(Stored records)
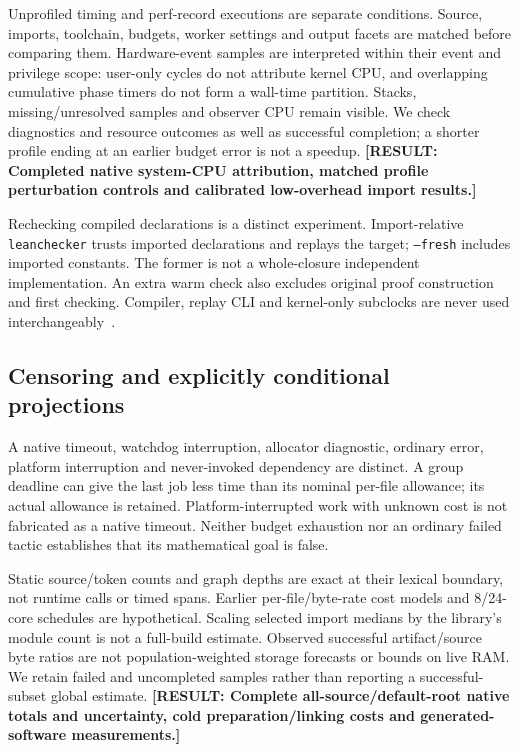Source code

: \documentclass[10pt,twocolumn]{article}
\newcommand{\missing}[1]{\textbf{[RESULT: #1]}}
\begin{document}
Unprofiled timing and perf-record executions are separate conditions.
Source, imports, toolchain, budgets, worker settings and output facets are
matched before comparing them.
Hardware-event samples are interpreted within their event and privilege
scope: user-only cycles do not attribute kernel CPU, and overlapping
cumulative phase timers do not form a wall-time partition.
Stacks, missing/unresolved samples and observer CPU remain visible.
We check diagnostics and resource outcomes as well as successful completion;
a shorter profile ending at an earlier budget error is not a speedup.
\missing{Completed native system-CPU attribution, matched profile
perturbation controls and calibrated low-overhead import results.}

Rechecking compiled declarations is a distinct experiment.
Import-relative \texttt{leanchecker} trusts imported declarations and replays
the target; \texttt{--fresh} includes imported constants.
The former is not a whole-closure independent implementation.
An extra warm check also excludes original proof construction and first
checking. Compiler, replay CLI and kernel-only subclocks are never used
interchangeably~\cite{leanCheckerDocs,lean4lean2025}.

\subsection{Censoring and explicitly conditional projections}
A native timeout, watchdog interruption, allocator diagnostic, ordinary
error, platform interruption and never-invoked dependency are distinct.
A group deadline can give the last job less time than its nominal per-file
allowance; its actual allowance is retained.
Platform-interrupted work with unknown cost is not fabricated as a
native timeout. Neither budget exhaustion nor an ordinary failed tactic
establishes that its mathematical goal is false.

Static source/token counts and graph depths are exact at their lexical
boundary, not runtime calls or timed spans.
Earlier per-file/byte-rate cost models and 8/24-core schedules are
hypothetical. Scaling selected import medians by the library's module
count is not a full-build estimate.
Observed successful artifact/source byte ratios are not population-weighted
storage forecasts or bounds on live RAM.
We retain failed and uncompleted samples rather than reporting a
successful-subset global estimate.
\missing{Complete all-source/default-root native totals and uncertainty,
cold preparation/linking costs and generated-software measurements.}
\end{document}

The problem: Using the data above, extract exactly the lines from the one that holds "perturbation controls and" to the one that holds "allowance; its actual allowance is retained.", both ends included, and no others.

Solution to the problem:
perturbation controls and calibrated low-overhead import results.}

Rechecking compiled declarations is a distinct experiment.
Import-relative \texttt{leanchecker} trusts imported declarations and replays
the target; \texttt{--fresh} includes imported constants.
The former is not a whole-closure independent implementation.
An extra warm check also excludes original proof construction and first
checking. Compiler, replay CLI and kernel-only subclocks are never used
interchangeably~\cite{leanCheckerDocs,lean4lean2025}.

\subsection{Censoring and explicitly conditional projections}
A native timeout, watchdog interruption, allocator diagnostic, ordinary
error, platform interruption and never-invoked dependency are distinct.
A group deadline can give the last job less time than its nominal per-file
allowance; its actual allowance is retained.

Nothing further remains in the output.